Lidcombe just seems to put together lot's of old and new information. Maybe too much is put on conditioning but yet it's the only well documented thing I know of. The problem with Speech-Language Pathology is that efficacy studies don't exist in many instances. Lidcombe and LSVT (for Parkinson's disease) are one of the few ones I know of. Most SLPs don't document their work and progress well enough to turn it in to a scientific release. Too bad and unfortunate for the field.

Tom Weidig said...


I agree that Lidcombe is well documented intervention.

However, I dispute that it's scientifically tested and shown to be effective in eliminating stuttering in the long-term.
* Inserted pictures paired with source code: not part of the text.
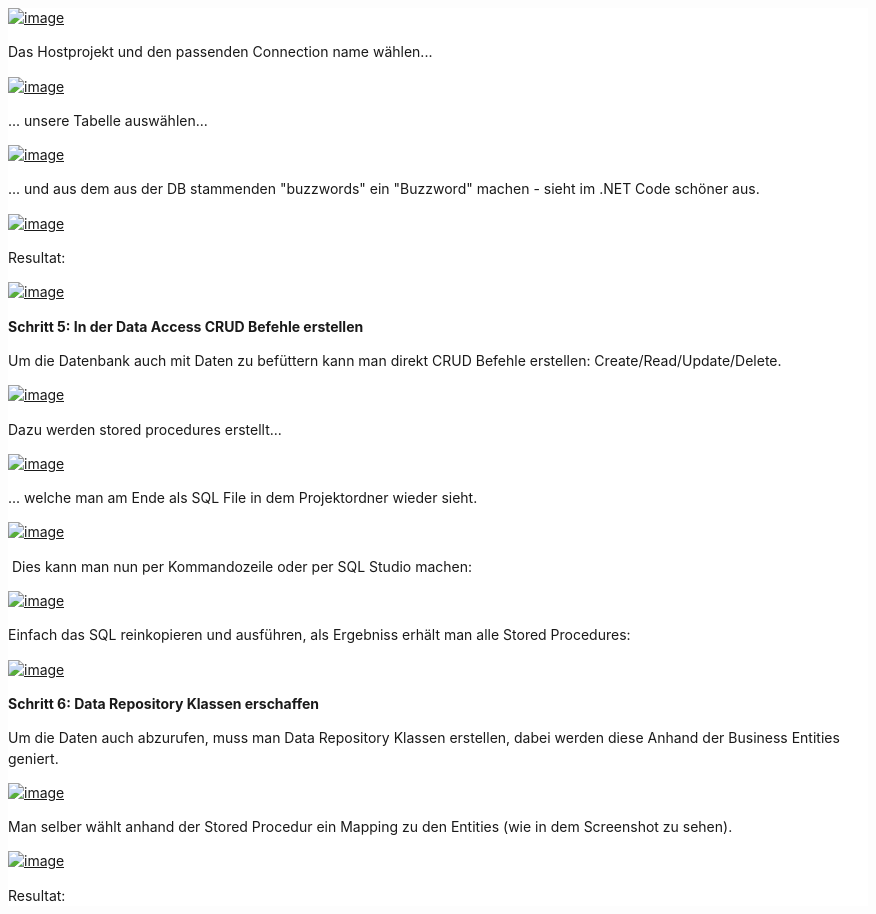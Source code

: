 <a atomicselection="true" href="{{BASE_PATH}}/assets/wp-images-de/image100.png"><img border="0" width="378" src="{{BASE_PATH}}/assets/wp-images-de/image-thumb79.png" alt="image" height="72" style="border: 0px" /></a>

Das Hostprojekt und den passenden Connection name wählen...

<a atomicselection="true" href="{{BASE_PATH}}/assets/wp-images-de/image101.png"><img border="0" width="470" src="{{BASE_PATH}}/assets/wp-images-de/image-thumb80.png" alt="image" height="75" style="border: 0px" /></a>

... unsere Tabelle auswählen...

<a atomicselection="true" href="{{BASE_PATH}}/assets/wp-images-de/image102.png"><img border="0" width="469" src="{{BASE_PATH}}/assets/wp-images-de/image-thumb81.png" alt="image" height="96" style="border: 0px" /></a>

... und aus dem aus der DB stammenden "buzzwords" ein "Buzzword" machen - sieht im .NET Code schöner aus.

<a atomicselection="true" href="{{BASE_PATH}}/assets/wp-images-de/image103.png"><img border="0" width="469" src="{{BASE_PATH}}/assets/wp-images-de/image-thumb82.png" alt="image" height="62" style="border: 0px" /></a>

Resultat:

<a atomicselection="true" href="{{BASE_PATH}}/assets/wp-images-de/image104.png"><img border="0" width="240" src="{{BASE_PATH}}/assets/wp-images-de/image-thumb83.png" alt="image" height="68" style="border: 0px" /></a>

<strong>Schritt 5: In der Data Access CRUD Befehle erstellen</strong>

Um die Datenbank auch mit Daten zu befüttern kann man direkt CRUD Befehle erstellen:
Create/Read/Update/Delete.

<a atomicselection="true" href="{{BASE_PATH}}/assets/wp-images-de/image105.png"><img border="0" width="484" src="{{BASE_PATH}}/assets/wp-images-de/image-thumb84.png" alt="image" height="114" style="border: 0px" /></a>

Dazu werden stored procedures erstellt... 

<a atomicselection="true" href="{{BASE_PATH}}/assets/wp-images-de/image106.png"><img border="0" width="482" src="{{BASE_PATH}}/assets/wp-images-de/image-thumb85.png" alt="image" height="229" style="border: 0px" /></a>

... welche man am Ende als SQL File in dem Projektordner wieder sieht.

<a atomicselection="true" href="{{BASE_PATH}}/assets/wp-images-de/image107.png"><img border="0" width="240" src="{{BASE_PATH}}/assets/wp-images-de/image-thumb86.png" alt="image" height="77" style="border: 0px" /></a>

 Dies kann man nun per Kommandozeile oder per SQL Studio machen:

<a atomicselection="true" href="{{BASE_PATH}}/assets/wp-images-de/image108.png"><img border="0" width="240" src="{{BASE_PATH}}/assets/wp-images-de/image-thumb87.png" alt="image" height="63" style="border: 0px" /></a>

Einfach das SQL reinkopieren und ausführen, als Ergebniss erhält man alle Stored Procedures:

<a atomicselection="true" href="{{BASE_PATH}}/assets/wp-images-de/image109.png"><img border="0" width="240" src="{{BASE_PATH}}/assets/wp-images-de/image-thumb88.png" alt="image" height="218" style="border: 0px" /></a>

<strong>Schritt 6: Data Repository Klassen erschaffen</strong>

Um die Daten auch abzurufen, muss man Data Repository Klassen erstellen, dabei werden diese Anhand der Business Entities geniert.

<a atomicselection="true" href="{{BASE_PATH}}/assets/wp-images-de/image110.png"><img border="0" width="397" src="{{BASE_PATH}}/assets/wp-images-de/image-thumb89.png" alt="image" height="82" style="border: 0px" /></a>

Man selber wählt anhand der Stored Procedur ein Mapping zu den Entities (wie in dem Screenshot zu sehen). 

<a atomicselection="true" href="{{BASE_PATH}}/assets/wp-images-de/image111.png"><img border="0" width="486" src="{{BASE_PATH}}/assets/wp-images-de/image-thumb90.png" alt="image" height="331" style="border: 0px" /></a>

Resultat:
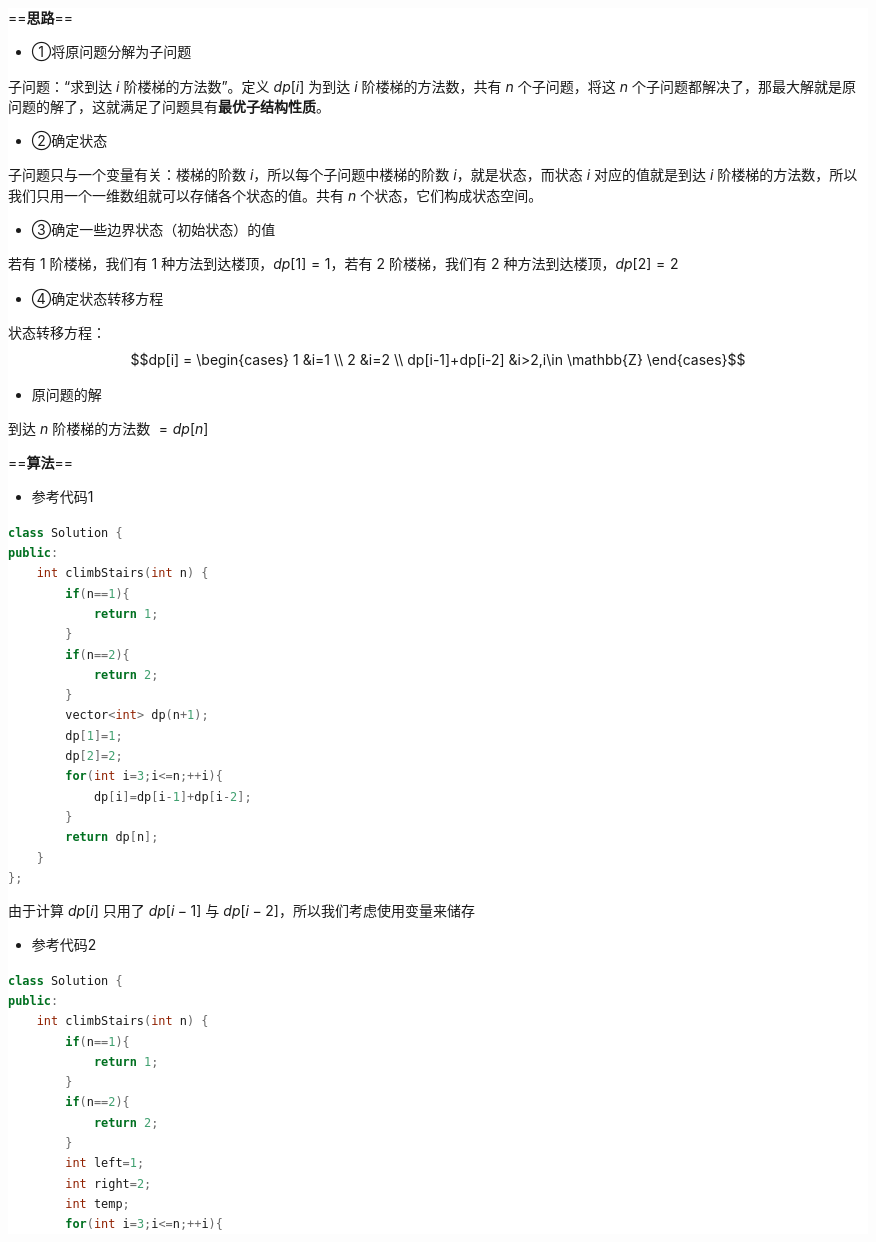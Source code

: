 ==**思路**==
- ①将原问题分解为子问题

子问题：“求到达 $i$ 阶楼梯的方法数”。定义 $dp[i]$ 为到达 $i$ 阶楼梯的方法数，共有 $n$ 个子问题，将这 $n$ 个子问题都解决了，那最大解就是原问题的解了，这就满足了问题具有**最优子结构性质**。

- ②确定状态

子问题只与一个变量有关：楼梯的阶数 $i$，所以每个子问题中楼梯的阶数 $i$，就是状态，而状态 $i$ 对应的值就是到达 $i$ 阶楼梯的方法数，所以我们只用一个一维数组就可以存储各个状态的值。共有 $n$ 个状态，它们构成状态空间。

- ③确定一些边界状态（初始状态）的值

若有 $1$ 阶楼梯，我们有 $1$ 种方法到达楼顶，$dp[1]=1$，若有 $2$ 阶楼梯，我们有 $2$ 种方法到达楼顶，$dp[2]=2$

- ④确定状态转移方程

状态转移方程：
$$dp[i] = \begin{cases}
   1 &i=1 \\
   2 &i=2 \\
   dp[i-1]+dp[i-2] &i>2,i\in \mathbb{Z}
\end{cases}$$


- 原问题的解

到达 $n$ 阶楼梯的方法数 $=dp[n]$

==**算法**==

- 参考代码1

```cpp
class Solution {
public:
	int climbStairs(int n) {
		if(n==1){
			return 1;
		}
		if(n==2){
			return 2;
		}
		vector<int> dp(n+1);
		dp[1]=1;
		dp[2]=2;
		for(int i=3;i<=n;++i){
			dp[i]=dp[i-1]+dp[i-2];
		}
		return dp[n];
	}
};
```
由于计算 $dp[i]$ 只用了 $dp[i-1]$ 与 $dp[i-2]$，所以我们考虑使用变量来储存

- 参考代码2

```cpp
class Solution {
public:
	int climbStairs(int n) {
		if(n==1){
			return 1;
		}
		if(n==2){
			return 2;
		}
		int left=1;
		int right=2;
		int temp;
		for(int i=3;i<=n;++i){
```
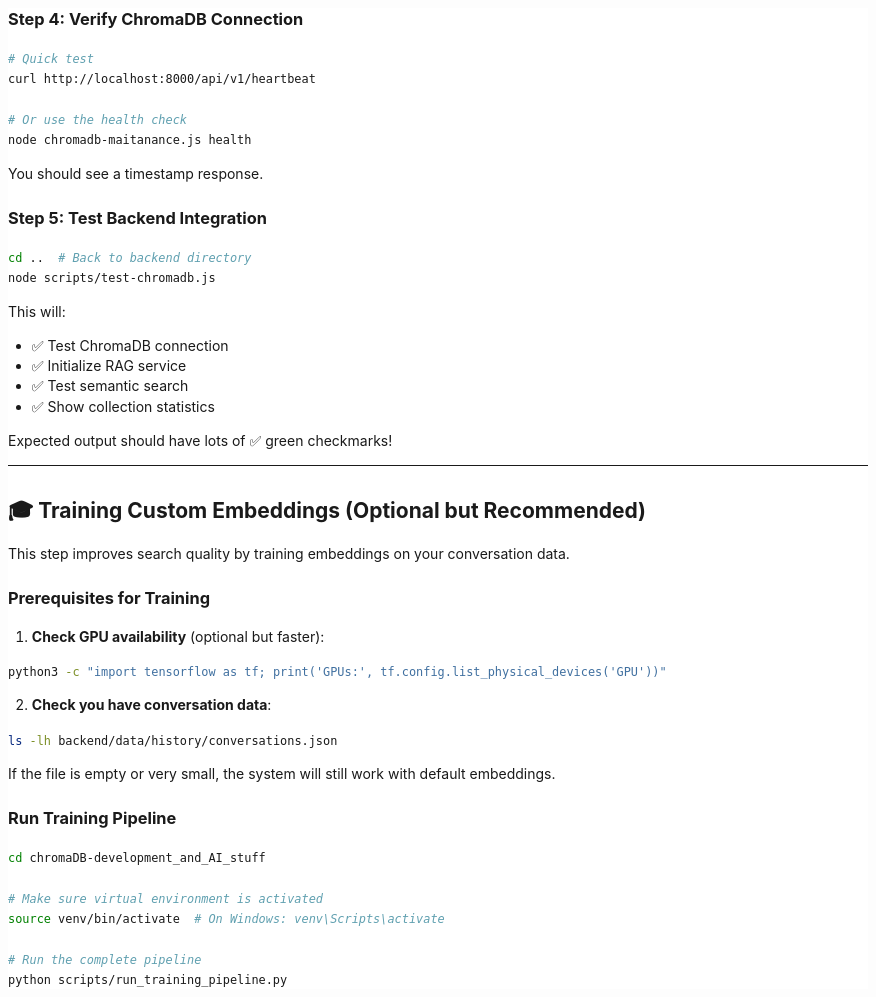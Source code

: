 ### Step 4: Verify ChromaDB Connection

```bash
# Quick test
curl http://localhost:8000/api/v1/heartbeat

# Or use the health check
node chromadb-maitanance.js health
```

You should see a timestamp response.

### Step 5: Test Backend Integration

```bash
cd ..  # Back to backend directory
node scripts/test-chromadb.js
```

This will:
- ✅ Test ChromaDB connection
- ✅ Initialize RAG service
- ✅ Test semantic search
- ✅ Show collection statistics

Expected output should have lots of ✅ green checkmarks!

---

## 🎓 Training Custom Embeddings (Optional but Recommended)

This step improves search quality by training embeddings on your conversation data.

### Prerequisites for Training

1. **Check GPU availability** (optional but faster):
```bash
python3 -c "import tensorflow as tf; print('GPUs:', tf.config.list_physical_devices('GPU'))"
```

2. **Check you have conversation data**:
```bash
ls -lh backend/data/history/conversations.json
```

If the file is empty or very small, the system will still work with default embeddings.

### Run Training Pipeline

```bash
cd chromaDB-development_and_AI_stuff

# Make sure virtual environment is activated
source venv/bin/activate  # On Windows: venv\Scripts\activate

# Run the complete pipeline
python scripts/run_training_pipeline.py
```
Moreover, there is no control group. So most effects could happen in other treatment approaches, too.

Perti said...

Yes, that's what I mean. SLPs need to address the clinical work in a way more scientific way. Right know we don't have any other scientifically proven and effective way for early intervention. Lidcombe is better than doing nothing - that's for sure. I don't know why or how but it just means that we don't know why people stutter. It has something to do with our speech motor system but yea... what? and how? Are the PET/fMRI findings the etiology or caused by the stuttering? During SLP training we are told to pick the most scientifically valid treatment option. Lidcombe has results - and some relapse (but not complete). So how do you tell a parent not to treat with Lidcombe when there really isn't another valid option for children? The classic way of learning to speak at a slower way, doing the Van Riper techniques, giving positive experiences of fluency, having fun and dealing with the psychological side... it's not tested in any way.

The main problem with classic stuttering therapy techniques is that those techniques are made for adults. Children are not little adults. We can't really turn an adult's program into something for children. Speech therapy with children is a lot different than working with adults. Especially when comorbidity with things ADHD exists. Doing those techniques is very very hard and slow.

Unknown said...

Data is more fractal than normal distributed. You have essentially a control system with a feedback loop. A small change may result in a big impact. You can't repeat the process as you can newer return to the same "starting point". Data is not normal distributed and a normal statistical evaluation will fail.

This means that care have to be taken when evaluating studies as well as making them.
People tend to miss significant indications and over estimate what they believe is correct statistically.

If you have a fractal behaviour and large number of sample you should en at noise(50%) and you will with 100% miss the significant indications that you are looking for.


Tom Weidig said...


I don't fully understand, but I quite of vaguely suspect what you are saying.

Can you please make your argument clearly and give a concrete example?